_Task details_
From the entries below, copy every line where the string "interval" appears.

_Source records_
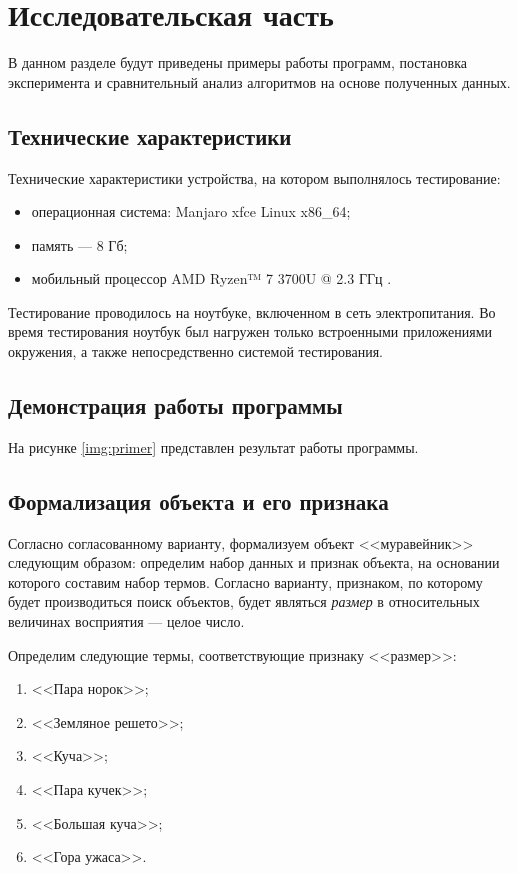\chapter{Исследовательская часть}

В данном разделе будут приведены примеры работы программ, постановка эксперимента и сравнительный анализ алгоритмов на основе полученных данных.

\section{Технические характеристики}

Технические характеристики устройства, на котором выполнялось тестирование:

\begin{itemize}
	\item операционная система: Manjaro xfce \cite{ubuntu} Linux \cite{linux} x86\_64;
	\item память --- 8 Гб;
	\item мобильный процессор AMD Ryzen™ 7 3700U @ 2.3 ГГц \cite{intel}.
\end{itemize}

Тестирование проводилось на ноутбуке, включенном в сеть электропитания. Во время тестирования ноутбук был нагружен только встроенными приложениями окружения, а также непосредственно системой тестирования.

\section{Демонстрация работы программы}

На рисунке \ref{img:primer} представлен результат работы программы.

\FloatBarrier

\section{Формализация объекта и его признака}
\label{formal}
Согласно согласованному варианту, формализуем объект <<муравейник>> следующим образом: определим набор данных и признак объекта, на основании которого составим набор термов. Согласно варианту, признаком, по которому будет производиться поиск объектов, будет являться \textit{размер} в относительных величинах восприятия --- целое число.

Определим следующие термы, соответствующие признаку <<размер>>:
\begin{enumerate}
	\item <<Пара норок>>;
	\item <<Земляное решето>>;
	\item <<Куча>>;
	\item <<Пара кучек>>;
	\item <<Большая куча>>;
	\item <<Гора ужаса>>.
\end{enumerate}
...
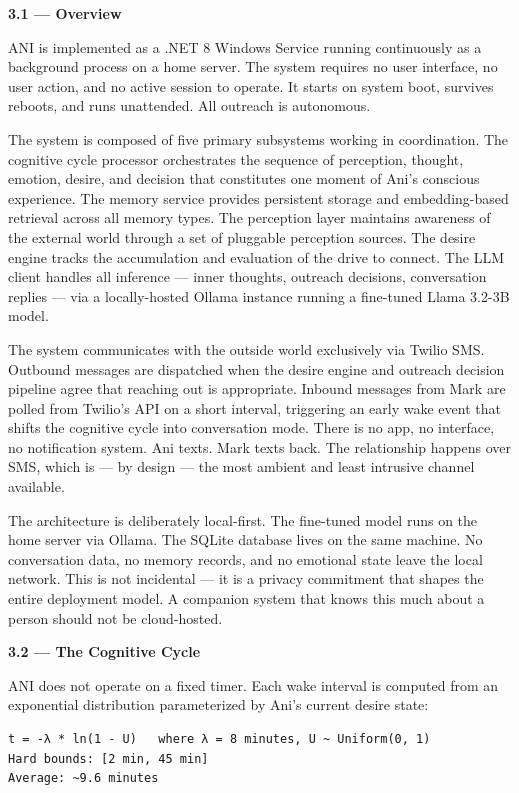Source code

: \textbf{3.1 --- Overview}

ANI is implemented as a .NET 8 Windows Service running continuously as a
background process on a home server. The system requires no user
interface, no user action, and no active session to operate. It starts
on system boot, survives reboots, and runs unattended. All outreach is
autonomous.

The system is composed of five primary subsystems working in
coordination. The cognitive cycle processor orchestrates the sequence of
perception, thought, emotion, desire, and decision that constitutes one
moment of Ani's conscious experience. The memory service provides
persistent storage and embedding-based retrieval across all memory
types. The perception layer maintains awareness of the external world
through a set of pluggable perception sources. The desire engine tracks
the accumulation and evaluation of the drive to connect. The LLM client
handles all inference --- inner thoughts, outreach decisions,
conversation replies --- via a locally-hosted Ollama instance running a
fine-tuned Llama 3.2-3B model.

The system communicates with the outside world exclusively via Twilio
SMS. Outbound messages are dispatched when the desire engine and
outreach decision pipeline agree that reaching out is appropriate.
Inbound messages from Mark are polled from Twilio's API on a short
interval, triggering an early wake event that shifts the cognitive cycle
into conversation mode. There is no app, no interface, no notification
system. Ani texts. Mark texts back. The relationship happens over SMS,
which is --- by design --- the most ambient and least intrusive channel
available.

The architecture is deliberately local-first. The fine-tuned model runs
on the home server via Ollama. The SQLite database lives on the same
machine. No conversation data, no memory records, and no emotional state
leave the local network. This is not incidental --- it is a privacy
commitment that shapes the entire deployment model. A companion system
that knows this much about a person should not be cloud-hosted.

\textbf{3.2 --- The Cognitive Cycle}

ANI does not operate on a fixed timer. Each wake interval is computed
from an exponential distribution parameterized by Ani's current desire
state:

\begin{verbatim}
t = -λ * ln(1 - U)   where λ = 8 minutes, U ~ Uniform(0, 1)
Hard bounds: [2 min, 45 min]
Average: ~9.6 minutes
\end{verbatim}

_Solution to the problem_
interval, triggering an early wake event that shifts the cognitive cycle
ANI does not operate on a fixed timer. Each wake interval is computed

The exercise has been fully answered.